- Born: 22 October 1902 Oban, Scotland
- Died: 13 January 1984 (aged 81) Dollar, Scotland
- Known for: Particularly portraits and etchings
- Awards: Guthrie Award, 1931

= Ian Campbell (artist, born 1902) =

Scottish painter

Ian Campbell (22 October 1902 – 13 January 1984) was a Scottish painter, born in Oban, Scotland. He won the Guthrie Award in 1931 with his work, the painting Self Portrait.

==Life==

Ian Campbell was born in Oban in 1902. His parents were John Campbell (born 30 November 1865) of Oban Mansions, a well known solicitor in the town, and one of the founders of An Comunn Gàidhealach. His mother was Jane Sutherland Forbes. They married in 1891.

One of his sisters was married to the Town Clerk Depute J. W. N. Black.

He went to Oban High School before moving on to the Glasgow School of Art.

After leaving the Art School, he was an Art Teacher at the schools in Glasgow.

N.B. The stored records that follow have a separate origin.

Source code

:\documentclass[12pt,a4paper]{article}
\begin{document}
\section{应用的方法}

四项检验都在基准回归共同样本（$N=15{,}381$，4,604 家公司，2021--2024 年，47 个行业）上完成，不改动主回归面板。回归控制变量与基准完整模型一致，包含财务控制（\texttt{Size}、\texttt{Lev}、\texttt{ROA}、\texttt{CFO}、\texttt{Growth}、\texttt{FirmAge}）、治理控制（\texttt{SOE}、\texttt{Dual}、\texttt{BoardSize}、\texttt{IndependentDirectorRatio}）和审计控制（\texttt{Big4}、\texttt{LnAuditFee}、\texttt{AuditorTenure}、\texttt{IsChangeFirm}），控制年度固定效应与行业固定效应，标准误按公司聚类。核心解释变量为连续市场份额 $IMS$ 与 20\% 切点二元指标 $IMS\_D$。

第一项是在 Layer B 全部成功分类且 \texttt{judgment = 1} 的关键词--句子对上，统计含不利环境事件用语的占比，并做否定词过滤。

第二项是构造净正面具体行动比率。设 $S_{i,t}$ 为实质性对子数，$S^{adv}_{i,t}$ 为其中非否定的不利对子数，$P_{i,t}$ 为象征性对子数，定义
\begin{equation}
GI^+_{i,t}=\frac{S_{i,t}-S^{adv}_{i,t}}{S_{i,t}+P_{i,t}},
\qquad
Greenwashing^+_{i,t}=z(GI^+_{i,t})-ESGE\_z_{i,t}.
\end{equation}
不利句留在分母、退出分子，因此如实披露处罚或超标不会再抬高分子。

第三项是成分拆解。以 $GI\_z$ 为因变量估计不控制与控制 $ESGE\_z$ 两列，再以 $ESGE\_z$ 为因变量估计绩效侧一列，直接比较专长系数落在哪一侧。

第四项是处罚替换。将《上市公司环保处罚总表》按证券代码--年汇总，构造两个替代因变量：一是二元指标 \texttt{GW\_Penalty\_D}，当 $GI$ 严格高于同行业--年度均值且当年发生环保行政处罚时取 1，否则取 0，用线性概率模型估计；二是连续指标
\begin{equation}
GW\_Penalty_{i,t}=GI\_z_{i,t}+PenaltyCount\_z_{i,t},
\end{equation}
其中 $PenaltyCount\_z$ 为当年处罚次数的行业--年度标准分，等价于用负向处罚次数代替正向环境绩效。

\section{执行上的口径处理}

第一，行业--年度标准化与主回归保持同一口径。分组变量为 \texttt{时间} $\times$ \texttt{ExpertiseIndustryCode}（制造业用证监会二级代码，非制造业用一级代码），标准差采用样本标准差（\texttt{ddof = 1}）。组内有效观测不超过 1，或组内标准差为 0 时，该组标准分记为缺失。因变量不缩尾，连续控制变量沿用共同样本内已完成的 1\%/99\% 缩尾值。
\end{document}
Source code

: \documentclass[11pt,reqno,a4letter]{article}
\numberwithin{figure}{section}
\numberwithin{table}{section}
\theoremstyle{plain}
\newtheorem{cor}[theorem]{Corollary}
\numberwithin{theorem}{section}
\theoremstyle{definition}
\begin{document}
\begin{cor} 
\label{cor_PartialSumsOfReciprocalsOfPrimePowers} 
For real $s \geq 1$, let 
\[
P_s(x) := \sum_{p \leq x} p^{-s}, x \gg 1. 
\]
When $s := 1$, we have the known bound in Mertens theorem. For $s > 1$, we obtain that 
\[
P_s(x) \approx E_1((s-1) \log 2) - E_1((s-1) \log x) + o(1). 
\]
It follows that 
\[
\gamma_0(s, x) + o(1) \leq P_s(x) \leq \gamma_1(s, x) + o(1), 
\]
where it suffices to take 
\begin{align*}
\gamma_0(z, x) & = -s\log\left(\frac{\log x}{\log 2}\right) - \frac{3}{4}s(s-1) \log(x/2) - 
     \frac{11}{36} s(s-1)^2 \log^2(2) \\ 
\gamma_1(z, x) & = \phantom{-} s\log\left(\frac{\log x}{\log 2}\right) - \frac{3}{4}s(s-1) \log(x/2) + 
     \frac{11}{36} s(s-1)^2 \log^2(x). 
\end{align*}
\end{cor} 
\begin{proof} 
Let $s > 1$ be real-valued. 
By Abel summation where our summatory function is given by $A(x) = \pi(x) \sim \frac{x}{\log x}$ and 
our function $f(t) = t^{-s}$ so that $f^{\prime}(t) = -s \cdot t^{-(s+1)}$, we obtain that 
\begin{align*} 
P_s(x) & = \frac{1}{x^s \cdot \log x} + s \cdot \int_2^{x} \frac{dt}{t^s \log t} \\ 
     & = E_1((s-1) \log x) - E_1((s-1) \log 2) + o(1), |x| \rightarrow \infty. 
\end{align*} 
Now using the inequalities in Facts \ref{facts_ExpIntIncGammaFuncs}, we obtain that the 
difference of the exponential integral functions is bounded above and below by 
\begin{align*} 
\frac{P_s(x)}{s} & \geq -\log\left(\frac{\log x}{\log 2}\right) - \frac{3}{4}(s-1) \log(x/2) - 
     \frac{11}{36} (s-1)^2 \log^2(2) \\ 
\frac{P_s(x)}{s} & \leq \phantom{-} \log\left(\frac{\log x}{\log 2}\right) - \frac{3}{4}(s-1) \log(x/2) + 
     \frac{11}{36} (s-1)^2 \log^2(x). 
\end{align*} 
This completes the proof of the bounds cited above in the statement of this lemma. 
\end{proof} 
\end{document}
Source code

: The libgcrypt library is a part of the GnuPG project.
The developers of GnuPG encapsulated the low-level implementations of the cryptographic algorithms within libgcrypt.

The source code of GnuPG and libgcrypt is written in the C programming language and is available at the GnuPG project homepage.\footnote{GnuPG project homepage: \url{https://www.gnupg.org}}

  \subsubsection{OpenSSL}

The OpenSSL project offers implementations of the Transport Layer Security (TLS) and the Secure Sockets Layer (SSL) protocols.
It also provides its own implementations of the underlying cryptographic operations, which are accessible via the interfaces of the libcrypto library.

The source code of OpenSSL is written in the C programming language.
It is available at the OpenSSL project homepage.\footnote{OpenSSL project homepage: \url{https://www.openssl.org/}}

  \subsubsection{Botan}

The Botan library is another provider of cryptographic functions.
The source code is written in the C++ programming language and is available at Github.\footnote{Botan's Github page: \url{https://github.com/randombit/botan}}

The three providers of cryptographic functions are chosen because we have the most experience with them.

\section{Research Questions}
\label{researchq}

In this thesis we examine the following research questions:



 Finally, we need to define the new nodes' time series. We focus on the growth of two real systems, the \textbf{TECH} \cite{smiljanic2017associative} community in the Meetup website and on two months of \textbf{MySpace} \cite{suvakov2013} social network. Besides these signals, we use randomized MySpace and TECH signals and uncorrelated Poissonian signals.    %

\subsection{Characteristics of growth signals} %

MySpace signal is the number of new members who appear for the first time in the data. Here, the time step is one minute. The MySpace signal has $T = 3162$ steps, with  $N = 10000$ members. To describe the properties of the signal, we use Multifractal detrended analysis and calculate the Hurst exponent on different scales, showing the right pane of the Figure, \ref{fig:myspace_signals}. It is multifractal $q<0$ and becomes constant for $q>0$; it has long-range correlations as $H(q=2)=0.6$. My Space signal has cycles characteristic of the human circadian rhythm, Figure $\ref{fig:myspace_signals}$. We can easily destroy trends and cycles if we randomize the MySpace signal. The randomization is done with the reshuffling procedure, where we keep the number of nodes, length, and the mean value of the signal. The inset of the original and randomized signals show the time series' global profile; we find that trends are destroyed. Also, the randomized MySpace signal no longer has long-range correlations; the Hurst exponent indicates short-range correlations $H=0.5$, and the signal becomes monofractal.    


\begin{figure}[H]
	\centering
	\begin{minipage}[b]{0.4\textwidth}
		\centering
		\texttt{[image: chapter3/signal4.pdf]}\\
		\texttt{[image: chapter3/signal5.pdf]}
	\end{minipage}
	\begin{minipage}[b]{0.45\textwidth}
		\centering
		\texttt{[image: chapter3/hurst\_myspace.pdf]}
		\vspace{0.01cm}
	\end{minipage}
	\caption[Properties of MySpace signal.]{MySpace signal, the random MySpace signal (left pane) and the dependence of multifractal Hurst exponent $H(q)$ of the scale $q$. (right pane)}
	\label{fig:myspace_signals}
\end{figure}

He married Noreen Kathleen Bull in 1935.

He became the Art Master at Dollar Academy. He taught there from 1937 to 1968 when he retired.

==Art==

He studied at Glasgow School of Art from 1921 to 1926 under Maurice Greiffenhagen. At Glasgow School of Art he won the Haldane Scholarship.

He won the Guthrie Award for his oil painting Self Portrait in 1931.

For the 38th Annual exhibition of the Society of Scottish Artists at Edinburgh in 1931, Campbell submitted a portrait of Miss Margaret Wright.

At the 71st exhibition of the Royal Glasgow Institute of the Fine Arts in 1932 at the McLellan Galleries in Glasgow, Campbell submitted a self portrait.

At the Royal Academy exhibition in London in 1932, Cameron submitted a portrait of Mrs De Klee. He also exhibited a work in the 1927 Royal Academy exhibition.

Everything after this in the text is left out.